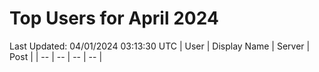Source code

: # Top Users for April 2024
Last Updated: 04/01/2024 03:13:30 UTC
| User | Display Name | Server | Post |
| -- | -- | -- | -- |
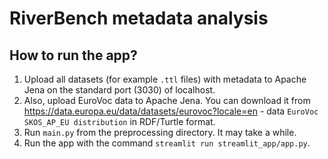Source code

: # RiverBench metadata analysis

## How to run the app?

1. Upload all datasets (for example `.ttl` files) with metadata to Apache Jena on the standard port (3030) of localhost.
2. Also, upload EuroVoc data to Apache Jena. You can download it from https://data.europa.eu/data/datasets/eurovoc?locale=en - data `EuroVoc SKOS_AP_EU distribution` in RDF/Turtle format.
3. Run `main.py` from the preprocessing directory. It may take a while.
4. Run the app with the command `streamlit run streamlit_app/app.py`.
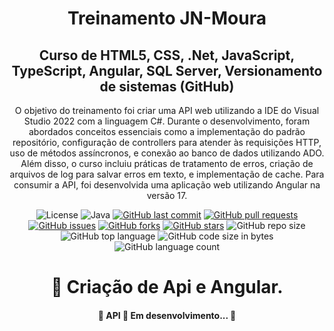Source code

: <h1 align="center">Treinamento JN-Moura</h1>
<h2 align="center"> 
    Curso de HTML5, CSS, .Net, JavaScript,
TypeScript, Angular, SQL Server, Versionamento
de sistemas (GitHub)
 </h2>
 <p align="center">
	 O objetivo do treinamento foi criar uma API web utilizando a IDE do Visual Studio 2022 com a linguagem C#. Durante o desenvolvimento, foram abordados conceitos essenciais como a implementação do padrão repositório, configuração de controllers para atender às requisições HTTP, uso de métodos assíncronos, e conexão ao banco de dados utilizando ADO. Além disso, o curso incluiu práticas de tratamento de erros, criação de arquivos de log para salvar erros em texto, e implementação de cache. Para consumir a API, foi desenvolvida uma aplicação web utilizando Angular na versão 17.
 </p>

 <div align="center">
	 
![License](https://img.shields.io/badge/license-MIT-blue.svg) 
![Java](https://img.shields.io/badge/Java-v21-orange.svg) 
[![GitHub last commit](https://img.shields.io/github/last-commit/Antonio-Romes/demo-park-api)](https://github.com/Antonio-Romes/demo-park-api/commits/master)
[![GitHub pull requests](https://img.shields.io/github/issues-pr-raw/Antonio-Romes/demo-park-api)](https://github.com/Antonio-Romes/demo-park-api/pulls)
[![GitHub issues](https://img.shields.io/github/issues/Antonio-Romes/demo-park-api)](https://github.com/Antonio-Romes/demo-park-api/issues)
[![GitHub forks](https://img.shields.io/github/forks/Antonio-Romes/demo-park-api)](https://github.com/Antonio-Romes/demo-park-api/network)
[![GitHub stars](https://img.shields.io/github/stars/Antonio-Romes/demo-park-api)](https://github.com/Antonio-Romes/demo-park-api/stargazers)
![GitHub repo size](https://img.shields.io/github/repo-size/Antonio-Romes/demo-park-api)
![GitHub top language](https://img.shields.io/github/languages/top/Antonio-Romes/demo-park-api.svg)
![GitHub code size in bytes](https://img.shields.io/github/languages/code-size/Antonio-Romes/demo-park-api)
![GitHub language count](https://img.shields.io/github/languages/count/Antonio-Romes/demo-park-api)  
 </div>
<h1 align="center">
    🔗 Criação de Api e Angular.
</h1>
<h4 align="center"> 
	🚧  API 🚀 Em desenvolvimento...  🚧
</h4>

Activity:
Copy each line in the data that holds the word "align".

Expected answer:
: <h1 align="center">Treinamento JN-Moura</h1>
<h2 align="center"> 
 <p align="center">
 <div align="center">
<h1 align="center">
<h4 align="center"> 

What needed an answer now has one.